**AIM OF THE TASK:** For each line below, check whether "Apps" is present. Report how many lines have it, nothing else.
════════════════
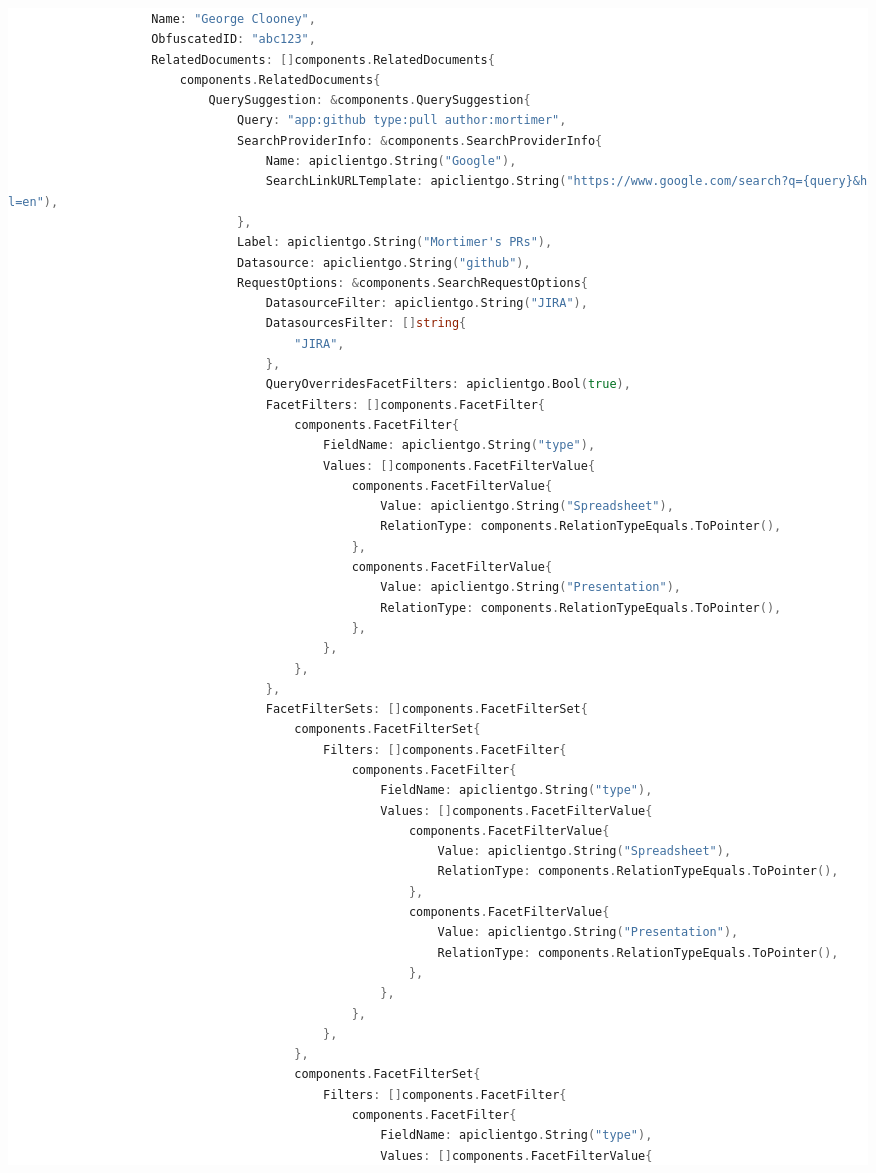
 ```go
                    Name: "George Clooney",
                    ObfuscatedID: "abc123",
                    RelatedDocuments: []components.RelatedDocuments{
                        components.RelatedDocuments{
                            QuerySuggestion: &components.QuerySuggestion{
                                Query: "app:github type:pull author:mortimer",
                                SearchProviderInfo: &components.SearchProviderInfo{
                                    Name: apiclientgo.String("Google"),
                                    SearchLinkURLTemplate: apiclientgo.String("https://www.google.com/search?q={query}&hl=en"),
                                },
                                Label: apiclientgo.String("Mortimer's PRs"),
                                Datasource: apiclientgo.String("github"),
                                RequestOptions: &components.SearchRequestOptions{
                                    DatasourceFilter: apiclientgo.String("JIRA"),
                                    DatasourcesFilter: []string{
                                        "JIRA",
                                    },
                                    QueryOverridesFacetFilters: apiclientgo.Bool(true),
                                    FacetFilters: []components.FacetFilter{
                                        components.FacetFilter{
                                            FieldName: apiclientgo.String("type"),
                                            Values: []components.FacetFilterValue{
                                                components.FacetFilterValue{
                                                    Value: apiclientgo.String("Spreadsheet"),
                                                    RelationType: components.RelationTypeEquals.ToPointer(),
                                                },
                                                components.FacetFilterValue{
                                                    Value: apiclientgo.String("Presentation"),
                                                    RelationType: components.RelationTypeEquals.ToPointer(),
                                                },
                                            },
                                        },
                                    },
                                    FacetFilterSets: []components.FacetFilterSet{
                                        components.FacetFilterSet{
                                            Filters: []components.FacetFilter{
                                                components.FacetFilter{
                                                    FieldName: apiclientgo.String("type"),
                                                    Values: []components.FacetFilterValue{
                                                        components.FacetFilterValue{
                                                            Value: apiclientgo.String("Spreadsheet"),
                                                            RelationType: components.RelationTypeEquals.ToPointer(),
                                                        },
                                                        components.FacetFilterValue{
                                                            Value: apiclientgo.String("Presentation"),
                                                            RelationType: components.RelationTypeEquals.ToPointer(),
                                                        },
                                                    },
                                                },
                                            },
                                        },
                                        components.FacetFilterSet{
                                            Filters: []components.FacetFilter{
                                                components.FacetFilter{
                                                    FieldName: apiclientgo.String("type"),
                                                    Values: []components.FacetFilterValue{
```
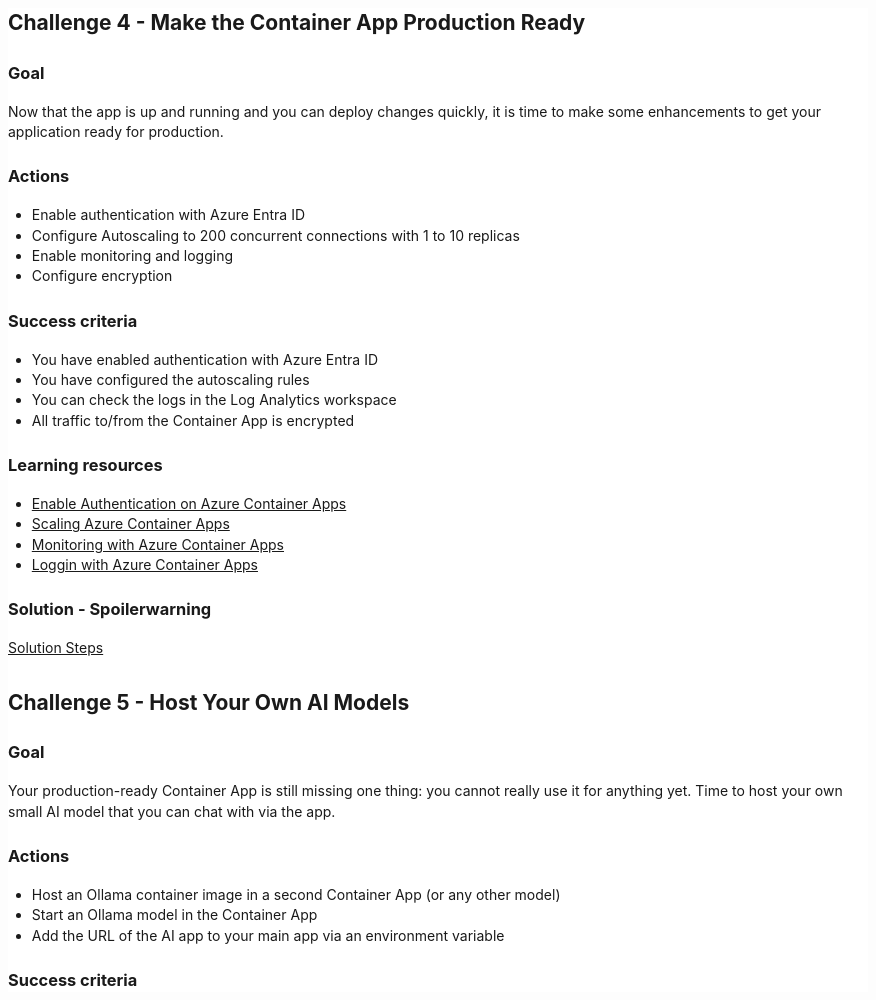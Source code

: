 ## Challenge 4 - Make the Container App Production Ready

### Goal

Now that the app is up and running and you can deploy changes quickly, it is time to make some enhancements to get your application ready for production.

### Actions

* Enable authentication with Azure Entra ID
* Configure Autoscaling to 200 concurrent connections with 1 to 10 replicas
* Enable monitoring and logging
* Configure encryption

### Success criteria

* You have enabled authentication with Azure Entra ID
* You have configured the autoscaling rules
* You can check the logs in the Log Analytics workspace
* All traffic to/from the Container App is encrypted

### Learning resources

* [Enable Authentication on Azure Container Apps](https://learn.microsoft.com/en-us/azure/container-apps/authentication-azure-active-directory)
* [Scaling Azure Container Apps](https://learn.microsoft.com/en-us/azure/container-apps/scale-app?pivots=azure-portal)
* [Monitoring with Azure Container Apps](https://learn.microsoft.com/en-us/azure/container-apps/log-monitoring?tabs=bash)
* [Loggin with Azure Container Apps](https://learn.microsoft.com/en-us/azure/container-apps/log-options)

### Solution - Spoilerwarning

[Solution Steps](./walkthrough/challenge-4/solution.md)

## Challenge 5 - Host Your Own AI Models

### Goal

Your production-ready Container App is still missing one thing: you cannot really use it for anything yet. Time to host your own small AI model that you can chat with via the app.

### Actions

* Host an Ollama container image in a second Container App (or any other model)
* Start an Ollama model in the Container App
* Add the URL of the AI app to your main app via an environment variable

### Success criteria
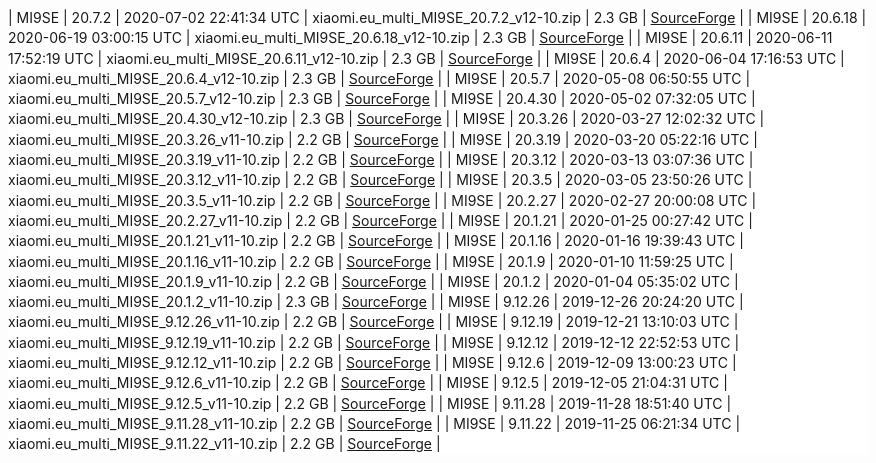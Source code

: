 | MI9SE | 20.7.2 | 2020-07-02 22:41:34 UTC | xiaomi.eu_multi_MI9SE_20.7.2_v12-10.zip | 2.3 GB | [SourceForge](https://sourceforge.net/projects/xiaomi-eu-multilang-miui-roms/files/xiaomi.eu/MIUI-WEEKLY-RELEASES/20.7.2/xiaomi.eu_multi_MI9SE_20.7.2_v12-10.zip/download) |
| MI9SE | 20.6.18 | 2020-06-19 03:00:15 UTC | xiaomi.eu_multi_MI9SE_20.6.18_v12-10.zip | 2.3 GB | [SourceForge](https://sourceforge.net/projects/xiaomi-eu-multilang-miui-roms/files/xiaomi.eu/MIUI-WEEKLY-RELEASES/20.6.18/xiaomi.eu_multi_MI9SE_20.6.18_v12-10.zip/download) |
| MI9SE | 20.6.11 | 2020-06-11 17:52:19 UTC | xiaomi.eu_multi_MI9SE_20.6.11_v12-10.zip | 2.3 GB | [SourceForge](https://sourceforge.net/projects/xiaomi-eu-multilang-miui-roms/files/xiaomi.eu/MIUI-WEEKLY-RELEASES/20.6.11/xiaomi.eu_multi_MI9SE_20.6.11_v12-10.zip/download) |
| MI9SE | 20.6.4 | 2020-06-04 17:16:53 UTC | xiaomi.eu_multi_MI9SE_20.6.4_v12-10.zip | 2.3 GB | [SourceForge](https://sourceforge.net/projects/xiaomi-eu-multilang-miui-roms/files/xiaomi.eu/MIUI-WEEKLY-RELEASES/20.6.4/xiaomi.eu_multi_MI9SE_20.6.4_v12-10.zip/download) |
| MI9SE | 20.5.7 | 2020-05-08 06:50:55 UTC | xiaomi.eu_multi_MI9SE_20.5.7_v12-10.zip | 2.3 GB | [SourceForge](https://sourceforge.net/projects/xiaomi-eu-multilang-miui-roms/files/xiaomi.eu/MIUI-WEEKLY-RELEASES/20.5.7/xiaomi.eu_multi_MI9SE_20.5.7_v12-10.zip/download) |
| MI9SE | 20.4.30 | 2020-05-02 07:32:05 UTC | xiaomi.eu_multi_MI9SE_20.4.30_v12-10.zip | 2.3 GB | [SourceForge](https://sourceforge.net/projects/xiaomi-eu-multilang-miui-roms/files/xiaomi.eu/MIUI-WEEKLY-RELEASES/20.4.30/xiaomi.eu_multi_MI9SE_20.4.30_v12-10.zip/download) |
| MI9SE | 20.3.26 | 2020-03-27 12:02:32 UTC | xiaomi.eu_multi_MI9SE_20.3.26_v11-10.zip | 2.2 GB | [SourceForge](https://sourceforge.net/projects/xiaomi-eu-multilang-miui-roms/files/xiaomi.eu/MIUI-WEEKLY-RELEASES/20.3.26/xiaomi.eu_multi_MI9SE_20.3.26_v11-10.zip/download) |
| MI9SE | 20.3.19 | 2020-03-20 05:22:16 UTC | xiaomi.eu_multi_MI9SE_20.3.19_v11-10.zip | 2.2 GB | [SourceForge](https://sourceforge.net/projects/xiaomi-eu-multilang-miui-roms/files/xiaomi.eu/MIUI-WEEKLY-RELEASES/20.3.19/xiaomi.eu_multi_MI9SE_20.3.19_v11-10.zip/download) |
| MI9SE | 20.3.12 | 2020-03-13 03:07:36 UTC | xiaomi.eu_multi_MI9SE_20.3.12_v11-10.zip | 2.2 GB | [SourceForge](https://sourceforge.net/projects/xiaomi-eu-multilang-miui-roms/files/xiaomi.eu/MIUI-WEEKLY-RELEASES/20.3.12/xiaomi.eu_multi_MI9SE_20.3.12_v11-10.zip/download) |
| MI9SE | 20.3.5 | 2020-03-05 23:50:26 UTC | xiaomi.eu_multi_MI9SE_20.3.5_v11-10.zip | 2.2 GB | [SourceForge](https://sourceforge.net/projects/xiaomi-eu-multilang-miui-roms/files/xiaomi.eu/MIUI-WEEKLY-RELEASES/20.3.5/xiaomi.eu_multi_MI9SE_20.3.5_v11-10.zip/download) |
| MI9SE | 20.2.27 | 2020-02-27 20:00:08 UTC | xiaomi.eu_multi_MI9SE_20.2.27_v11-10.zip | 2.2 GB | [SourceForge](https://sourceforge.net/projects/xiaomi-eu-multilang-miui-roms/files/xiaomi.eu/MIUI-WEEKLY-RELEASES/20.2.27/xiaomi.eu_multi_MI9SE_20.2.27_v11-10.zip/download) |
| MI9SE | 20.1.21 | 2020-01-25 00:27:42 UTC | xiaomi.eu_multi_MI9SE_20.1.21_v11-10.zip | 2.2 GB | [SourceForge](https://sourceforge.net/projects/xiaomi-eu-multilang-miui-roms/files/xiaomi.eu/MIUI-WEEKLY-RELEASES/20.1.21/xiaomi.eu_multi_MI9SE_20.1.21_v11-10.zip/download) |
| MI9SE | 20.1.16 | 2020-01-16 19:39:43 UTC | xiaomi.eu_multi_MI9SE_20.1.16_v11-10.zip | 2.2 GB | [SourceForge](https://sourceforge.net/projects/xiaomi-eu-multilang-miui-roms/files/xiaomi.eu/MIUI-WEEKLY-RELEASES/20.1.16/xiaomi.eu_multi_MI9SE_20.1.16_v11-10.zip/download) |
| MI9SE | 20.1.9 | 2020-01-10 11:59:25 UTC | xiaomi.eu_multi_MI9SE_20.1.9_v11-10.zip | 2.2 GB | [SourceForge](https://sourceforge.net/projects/xiaomi-eu-multilang-miui-roms/files/xiaomi.eu/MIUI-WEEKLY-RELEASES/20.1.9/xiaomi.eu_multi_MI9SE_20.1.9_v11-10.zip/download) |
| MI9SE | 20.1.2 | 2020-01-04 05:35:02 UTC | xiaomi.eu_multi_MI9SE_20.1.2_v11-10.zip | 2.3 GB | [SourceForge](https://sourceforge.net/projects/xiaomi-eu-multilang-miui-roms/files/xiaomi.eu/MIUI-WEEKLY-RELEASES/20.1.2/xiaomi.eu_multi_MI9SE_20.1.2_v11-10.zip/download) |
| MI9SE | 9.12.26 | 2019-12-26 20:24:20 UTC | xiaomi.eu_multi_MI9SE_9.12.26_v11-10.zip | 2.2 GB | [SourceForge](https://sourceforge.net/projects/xiaomi-eu-multilang-miui-roms/files/xiaomi.eu/MIUI-WEEKLY-RELEASES/9.12.26/xiaomi.eu_multi_MI9SE_9.12.26_v11-10.zip/download) |
| MI9SE | 9.12.19 | 2019-12-21 13:10:03 UTC | xiaomi.eu_multi_MI9SE_9.12.19_v11-10.zip | 2.2 GB | [SourceForge](https://sourceforge.net/projects/xiaomi-eu-multilang-miui-roms/files/xiaomi.eu/MIUI-WEEKLY-RELEASES/9.12.19/xiaomi.eu_multi_MI9SE_9.12.19_v11-10.zip/download) |
| MI9SE | 9.12.12 | 2019-12-12 22:52:53 UTC | xiaomi.eu_multi_MI9SE_9.12.12_v11-10.zip | 2.2 GB | [SourceForge](https://sourceforge.net/projects/xiaomi-eu-multilang-miui-roms/files/xiaomi.eu/MIUI-WEEKLY-RELEASES/9.12.12/xiaomi.eu_multi_MI9SE_9.12.12_v11-10.zip/download) |
| MI9SE | 9.12.6 | 2019-12-09 13:00:23 UTC | xiaomi.eu_multi_MI9SE_9.12.6_v11-10.zip | 2.2 GB | [SourceForge](https://sourceforge.net/projects/xiaomi-eu-multilang-miui-roms/files/xiaomi.eu/MIUI-WEEKLY-RELEASES/9.12.6/xiaomi.eu_multi_MI9SE_9.12.6_v11-10.zip/download) |
| MI9SE | 9.12.5 | 2019-12-05 21:04:31 UTC | xiaomi.eu_multi_MI9SE_9.12.5_v11-10.zip | 2.2 GB | [SourceForge](https://sourceforge.net/projects/xiaomi-eu-multilang-miui-roms/files/xiaomi.eu/MIUI-WEEKLY-RELEASES/9.12.5/xiaomi.eu_multi_MI9SE_9.12.5_v11-10.zip/download) |
| MI9SE | 9.11.28 | 2019-11-28 18:51:40 UTC | xiaomi.eu_multi_MI9SE_9.11.28_v11-10.zip | 2.2 GB | [SourceForge](https://sourceforge.net/projects/xiaomi-eu-multilang-miui-roms/files/xiaomi.eu/MIUI-WEEKLY-RELEASES/9.11.28/xiaomi.eu_multi_MI9SE_9.11.28_v11-10.zip/download) |
| MI9SE | 9.11.22 | 2019-11-25 06:21:34 UTC | xiaomi.eu_multi_MI9SE_9.11.22_v11-10.zip | 2.2 GB | [SourceForge](https://sourceforge.net/projects/xiaomi-eu-multilang-miui-roms/files/xiaomi.eu/MIUI-WEEKLY-RELEASES/9.11.22/xiaomi.eu_multi_MI9SE_9.11.22_v11-10.zip/download) |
════════════════
**SOLVED PROBLEM:** 4